I'm currently developing a small server application and getting to grips with Task<>, and other associated operations.
I'm wondering how Blocking operations work within a Task.
So for example, I currently use several Libraries with "blocking" operations. One of them is Npgsql (PostgreSQL provider.)
If I do the following...
Task myTask = new Task<>( () =>
{
using(var db = new PostgresqlDatabaseConnection())
{
db.ExecuteQuery("SELECT takes 50 ms to get data...")
db.Insert(anObject); etc....
}
}
).Start();
And say, chain it to a bunch of other tasks that process that data.
Is this Efficient? I.E. Let's say that ExexuteQuery calls some kind of Thread.Sleep(1) or somehow blocks the thread, is this going to effect my Task Execution?
I'm asking because my server uses several libraries that would have to be rewritten to accomodate a totally Asynchronous methodology.
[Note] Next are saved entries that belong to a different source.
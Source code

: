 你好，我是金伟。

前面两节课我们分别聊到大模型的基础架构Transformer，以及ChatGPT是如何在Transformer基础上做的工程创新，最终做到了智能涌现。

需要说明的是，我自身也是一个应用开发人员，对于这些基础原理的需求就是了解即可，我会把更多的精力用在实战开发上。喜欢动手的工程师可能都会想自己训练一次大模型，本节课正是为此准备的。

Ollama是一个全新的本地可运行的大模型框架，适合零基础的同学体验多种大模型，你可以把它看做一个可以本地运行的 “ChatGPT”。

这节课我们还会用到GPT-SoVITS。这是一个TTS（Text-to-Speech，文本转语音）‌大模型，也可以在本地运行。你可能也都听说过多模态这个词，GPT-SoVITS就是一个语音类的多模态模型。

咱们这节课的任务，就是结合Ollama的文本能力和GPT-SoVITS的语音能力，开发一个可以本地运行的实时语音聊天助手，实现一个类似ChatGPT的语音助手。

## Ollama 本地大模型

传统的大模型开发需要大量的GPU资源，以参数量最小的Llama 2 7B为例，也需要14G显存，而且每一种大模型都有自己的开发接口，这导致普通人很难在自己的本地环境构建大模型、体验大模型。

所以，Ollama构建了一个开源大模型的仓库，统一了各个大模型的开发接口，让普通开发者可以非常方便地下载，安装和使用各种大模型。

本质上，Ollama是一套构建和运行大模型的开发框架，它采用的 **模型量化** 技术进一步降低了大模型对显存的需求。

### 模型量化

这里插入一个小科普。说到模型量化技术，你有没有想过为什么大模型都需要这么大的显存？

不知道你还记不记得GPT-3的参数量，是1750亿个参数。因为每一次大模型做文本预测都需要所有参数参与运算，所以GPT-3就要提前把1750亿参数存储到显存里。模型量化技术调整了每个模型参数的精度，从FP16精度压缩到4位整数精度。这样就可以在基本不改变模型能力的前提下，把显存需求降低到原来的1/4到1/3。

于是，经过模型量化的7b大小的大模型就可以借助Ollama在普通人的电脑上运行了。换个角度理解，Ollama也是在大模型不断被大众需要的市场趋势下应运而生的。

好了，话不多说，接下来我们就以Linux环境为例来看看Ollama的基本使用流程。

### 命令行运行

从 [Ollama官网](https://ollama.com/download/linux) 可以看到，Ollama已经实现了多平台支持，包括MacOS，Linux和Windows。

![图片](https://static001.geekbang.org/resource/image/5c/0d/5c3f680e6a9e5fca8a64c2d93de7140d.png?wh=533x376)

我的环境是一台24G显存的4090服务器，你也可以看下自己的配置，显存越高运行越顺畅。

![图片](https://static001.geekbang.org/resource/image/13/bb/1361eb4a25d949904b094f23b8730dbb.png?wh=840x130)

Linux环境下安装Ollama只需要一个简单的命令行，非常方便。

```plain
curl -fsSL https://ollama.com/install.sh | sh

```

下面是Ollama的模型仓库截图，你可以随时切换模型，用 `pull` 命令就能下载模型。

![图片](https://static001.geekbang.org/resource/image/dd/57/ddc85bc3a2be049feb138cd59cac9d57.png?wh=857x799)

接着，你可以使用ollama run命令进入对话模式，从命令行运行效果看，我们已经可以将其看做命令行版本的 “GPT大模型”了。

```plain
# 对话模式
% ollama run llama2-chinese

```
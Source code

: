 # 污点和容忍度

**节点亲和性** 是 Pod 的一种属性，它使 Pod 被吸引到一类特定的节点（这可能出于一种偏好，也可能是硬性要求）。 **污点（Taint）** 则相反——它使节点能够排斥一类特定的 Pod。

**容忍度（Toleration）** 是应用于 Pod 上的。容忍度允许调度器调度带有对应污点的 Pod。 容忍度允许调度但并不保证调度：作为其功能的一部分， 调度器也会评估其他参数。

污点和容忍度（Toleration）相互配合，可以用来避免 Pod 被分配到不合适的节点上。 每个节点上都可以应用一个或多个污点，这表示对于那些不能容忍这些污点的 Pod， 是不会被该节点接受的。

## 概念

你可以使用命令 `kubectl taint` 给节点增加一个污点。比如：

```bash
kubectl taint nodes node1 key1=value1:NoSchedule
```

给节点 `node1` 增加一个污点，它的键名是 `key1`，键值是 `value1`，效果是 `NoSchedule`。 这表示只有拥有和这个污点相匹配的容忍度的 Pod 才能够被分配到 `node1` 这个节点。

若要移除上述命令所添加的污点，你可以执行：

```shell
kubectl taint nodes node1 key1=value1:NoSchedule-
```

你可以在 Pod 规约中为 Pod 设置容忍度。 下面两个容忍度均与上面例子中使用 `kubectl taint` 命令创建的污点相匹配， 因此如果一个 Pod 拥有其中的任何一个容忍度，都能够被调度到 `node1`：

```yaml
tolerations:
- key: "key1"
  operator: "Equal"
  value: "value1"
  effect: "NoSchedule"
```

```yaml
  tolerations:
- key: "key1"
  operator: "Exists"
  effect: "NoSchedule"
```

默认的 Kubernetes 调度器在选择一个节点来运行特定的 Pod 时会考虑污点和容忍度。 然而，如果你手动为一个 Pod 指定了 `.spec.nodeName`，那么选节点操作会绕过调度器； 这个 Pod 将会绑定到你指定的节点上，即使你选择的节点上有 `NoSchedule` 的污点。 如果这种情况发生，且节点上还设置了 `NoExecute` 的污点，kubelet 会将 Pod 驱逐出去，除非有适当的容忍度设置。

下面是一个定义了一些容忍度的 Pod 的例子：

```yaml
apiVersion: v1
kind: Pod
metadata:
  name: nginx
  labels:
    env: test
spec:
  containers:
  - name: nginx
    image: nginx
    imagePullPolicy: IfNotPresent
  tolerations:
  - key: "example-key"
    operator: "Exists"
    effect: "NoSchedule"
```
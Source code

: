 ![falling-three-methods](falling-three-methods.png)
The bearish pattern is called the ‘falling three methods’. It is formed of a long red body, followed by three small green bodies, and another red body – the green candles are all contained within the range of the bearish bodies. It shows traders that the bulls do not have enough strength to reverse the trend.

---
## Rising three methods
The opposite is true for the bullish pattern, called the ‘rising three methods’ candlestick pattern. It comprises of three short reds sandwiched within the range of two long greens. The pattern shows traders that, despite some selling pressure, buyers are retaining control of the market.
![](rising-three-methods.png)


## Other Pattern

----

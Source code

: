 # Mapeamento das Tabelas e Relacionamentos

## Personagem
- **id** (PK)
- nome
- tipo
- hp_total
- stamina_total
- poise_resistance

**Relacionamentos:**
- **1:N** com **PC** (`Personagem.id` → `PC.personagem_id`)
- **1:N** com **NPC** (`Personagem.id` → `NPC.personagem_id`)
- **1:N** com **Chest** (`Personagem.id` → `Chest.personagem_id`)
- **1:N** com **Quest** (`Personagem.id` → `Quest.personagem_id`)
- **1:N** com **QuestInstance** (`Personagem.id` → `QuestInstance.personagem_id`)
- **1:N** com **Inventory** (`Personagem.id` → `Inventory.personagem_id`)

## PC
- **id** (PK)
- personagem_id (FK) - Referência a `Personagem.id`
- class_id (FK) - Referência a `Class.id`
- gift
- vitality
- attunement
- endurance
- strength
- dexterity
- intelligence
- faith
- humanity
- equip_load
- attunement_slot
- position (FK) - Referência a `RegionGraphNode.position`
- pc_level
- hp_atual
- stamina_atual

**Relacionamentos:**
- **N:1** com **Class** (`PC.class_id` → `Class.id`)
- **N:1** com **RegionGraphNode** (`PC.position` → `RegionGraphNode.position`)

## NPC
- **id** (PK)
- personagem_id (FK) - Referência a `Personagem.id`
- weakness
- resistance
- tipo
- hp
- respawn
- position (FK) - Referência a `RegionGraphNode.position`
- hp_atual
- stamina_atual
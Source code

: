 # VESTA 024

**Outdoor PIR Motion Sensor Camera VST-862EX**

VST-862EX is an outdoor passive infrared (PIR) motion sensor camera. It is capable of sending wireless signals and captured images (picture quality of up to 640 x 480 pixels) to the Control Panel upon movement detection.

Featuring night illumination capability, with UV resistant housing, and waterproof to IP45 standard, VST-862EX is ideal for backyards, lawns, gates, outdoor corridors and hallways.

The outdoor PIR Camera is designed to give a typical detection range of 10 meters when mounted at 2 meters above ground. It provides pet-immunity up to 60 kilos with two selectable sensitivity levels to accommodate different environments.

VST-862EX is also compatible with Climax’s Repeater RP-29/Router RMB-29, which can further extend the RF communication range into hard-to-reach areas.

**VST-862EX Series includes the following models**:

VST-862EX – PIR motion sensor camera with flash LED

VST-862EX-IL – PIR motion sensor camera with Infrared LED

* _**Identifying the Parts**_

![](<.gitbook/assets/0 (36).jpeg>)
Or is this Async enough?
*My Thoughts *
I'm really just not sure.
I know that if for example, the db.Executre() just ran a while(true) loop until it got it's data, it would almost certainly be blocking my server. Because a lot of time would be spend processing while(true). Or is Task smart enough to know that it should spend less time on this? Or if internally it is using some waiting mechanism, does the Task library know? Does it know that it should be processing some other task while it waits.